→ **What to work on**
Look through the entries for the string "geometric", and copy each line that holds it.

[Collected data]
[Start of Attachment]

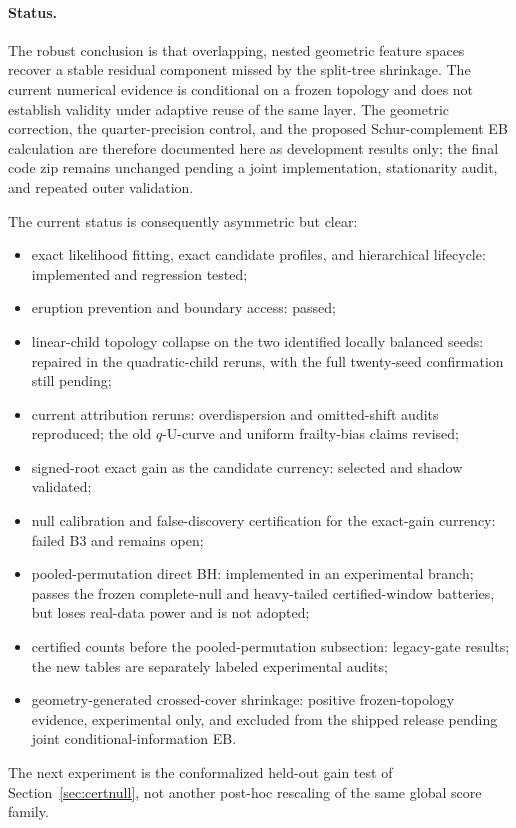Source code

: \documentclass[11pt]{article}
\begin{document}
\paragraph{Status.}
The robust conclusion is that overlapping, nested geometric feature spaces recover a stable residual
component missed by the split-tree shrinkage. The current numerical evidence is conditional on a
frozen topology and does not establish validity under adaptive reuse of the same layer. The geometric
correction, the quarter-precision control, and the proposed Schur-complement EB calculation are
therefore documented here as development results only; the final code zip remains unchanged pending
a joint implementation, stationarity audit, and repeated outer validation.

The current status is consequently asymmetric but clear:
\begin{itemize}[leftmargin=2em,itemsep=1pt]
\item exact likelihood fitting, exact candidate profiles, and hierarchical lifecycle: implemented and
regression tested;
\item eruption prevention and boundary access: passed;
\item linear-child topology collapse on the two identified locally balanced seeds: repaired in the
quadratic-child reruns, with the full twenty-seed confirmation still pending;
\item current attribution reruns: overdispersion and omitted-shift audits reproduced; the old
$q$-U-curve and uniform frailty-bias claims revised;
\item signed-root exact gain as the candidate currency: selected and shadow validated;
\item null calibration and false-discovery certification for the exact-gain currency: failed B3 and remains open;
\item pooled-permutation direct BH: implemented in an experimental branch; passes the frozen complete-null and heavy-tailed certified-window batteries, but loses real-data power and is not adopted;
\item certified counts before the pooled-permutation subsection: legacy-gate results; the new tables are separately labeled experimental audits;
\item geometry-generated crossed-cover shrinkage: positive frozen-topology evidence, experimental
only, and excluded from the shipped release pending joint conditional-information EB.
\end{itemize}
The next experiment is the conformalized held-out gain test of
Section~\ref{sec:certnull}, not another post-hoc rescaling of the same global score family.
\end{document}
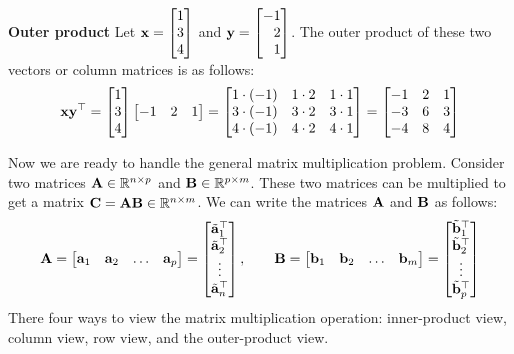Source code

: \begin{boxedstuff}
    \begin{example}
        \textbf{Outer product} Let $\mf{x} = \bmxc 1 \\ 3 \\ 4 \emx$ and $\mf{y} = \bmx -1 \\ 2 \\ 1 \emx$. The outer product of these two vectors or column matrices is as follows:
        \[ \mf{x}\mf{y}^\top = \bmxc 1 \\ 3 \\ 4 \emx \bmxc -1 & 2 & 1 \emx = \bmxc 1 \cdot \pp{-1} & 1 \cdot 2 & 1 \cdot 1 \\ 3 \cdot \pp{-1} & 3 \cdot 2 & 3 \cdot 1 \\ 4 \cdot \pp{-1} & 4 \cdot 2 & 4 \cdot 1 \emx = \bmxc -1 & 2 & 1 \\ -3 & 6 & 3 \\ -4 & 8 & 4 \emx \]
        \label{example:ch02-mat-outer-prod}
    \end{example}
\end{boxedstuff}

Now we are ready to handle the general matrix multiplication problem. Consider two matrices $\mathbf{A} \in \mathbb{R}^{n \times p}$ and $\mathbf{B} \in \mathbb{R}^{p \times m}$. These two matrices can be multiplied to get a matrix $\mathbf{C} = \mathbf{A}\mathbf{B} \in \mathbb{R}^{n \times m}$. We can write the matrices $\mathbf{A}$ and $\mathbf{B}$ as follows:
\begin{equation}
    \mf{A} = \bmxc \mf{a}_1 & \mf{a}_2 & \ldots & \mf{a}_p \emx = \bmxc \tilde{\mf{a}}_1^\top \\ \tilde{\mf{a}}_2^\top \\ \vdots \\ \tilde{\mf{a}}_n^\top \emx , \quad \quad\mf{B} = \bmxc \mf{b}_1 & \mf{b}_2 & \ldots & \mf{b}_m \emx = \bmxc \tilde{\mf{b}}_1^\top \\ \tilde{\mf{b}}_2^\top \\ \vdots \\ \tilde{\mf{b}}_p^\top \emx
    \label{eq:ch02-mat-AB-view}
\end{equation}
There four ways to view the matrix multiplication operation: inner-product view, column view, row view, and the outer-product view.

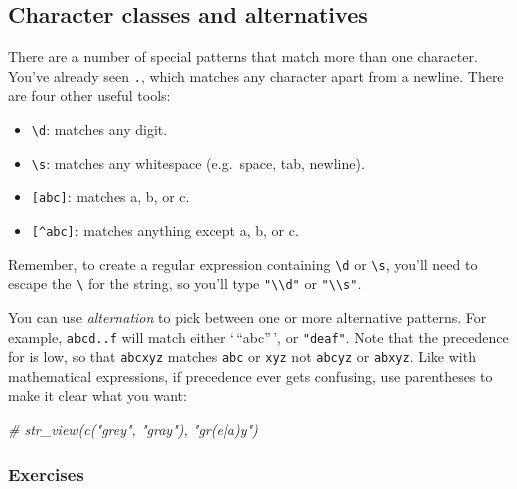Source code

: \documentclass[]{book}
\newenvironment{Shaded}{\begin{snugshade}}{\end{snugshade}}
\newcommand{\CommentTok}[1]{\textcolor[rgb]{0.56,0.35,0.01}{\textit{{#1}}}}
\providecommand{\tightlist}{%
  \setlength{\itemsep}{0pt}\setlength{\parskip}{0pt}}
\begin{document}
\subsection{Character classes and
alternatives}\label{character-classes-and-alternatives}

There are a number of special patterns that match more than one
character. You've already seen \texttt{.}, which matches any character
apart from a newline. There are four other useful tools:

\begin{itemize}
\tightlist
\item
  \texttt{\textbackslash{}d}: matches any digit.
\item
  \texttt{\textbackslash{}s}: matches any whitespace (e.g.~space, tab,
  newline).
\item
  \texttt{{[}abc{]}}: matches a, b, or c.
\item
  \texttt{{[}\^{}abc{]}}: matches anything except a, b, or c.
\end{itemize}

Remember, to create a regular expression containing
\texttt{\textbackslash{}d} or \texttt{\textbackslash{}s}, you'll need to
escape the \texttt{\textbackslash{}} for the string, so you'll type
\texttt{"\textbackslash{}\textbackslash{}d"} or
\texttt{"\textbackslash{}\textbackslash{}s"}.

You can use \emph{alternation} to pick between one or more alternative
patterns. For example, \texttt{abc\textbar{}d..f} will match either
`\,``abc''\,', or \texttt{"deaf"}. Note that the precedence for
\texttt{\textbar{}} is low, so that \texttt{abc\textbar{}xyz} matches
\texttt{abc} or \texttt{xyz} not \texttt{abcyz} or \texttt{abxyz}. Like
with mathematical expressions, if precedence ever gets confusing, use
parentheses to make it clear what you want:

\begin{Shaded}
\begin{Highlighting}[]
\CommentTok{# str_view(c("grey", "gray"), "gr(e|a)y")}
\end{Highlighting}
\end{Shaded}

\subsubsection{Exercises}\label{exercises-33}
\end{document}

[End of Attachment]

→ **Exercise answer**
The robust conclusion is that overlapping, nested geometric feature spaces recover a stable residual
frozen topology and does not establish validity under adaptive reuse of the same layer. The geometric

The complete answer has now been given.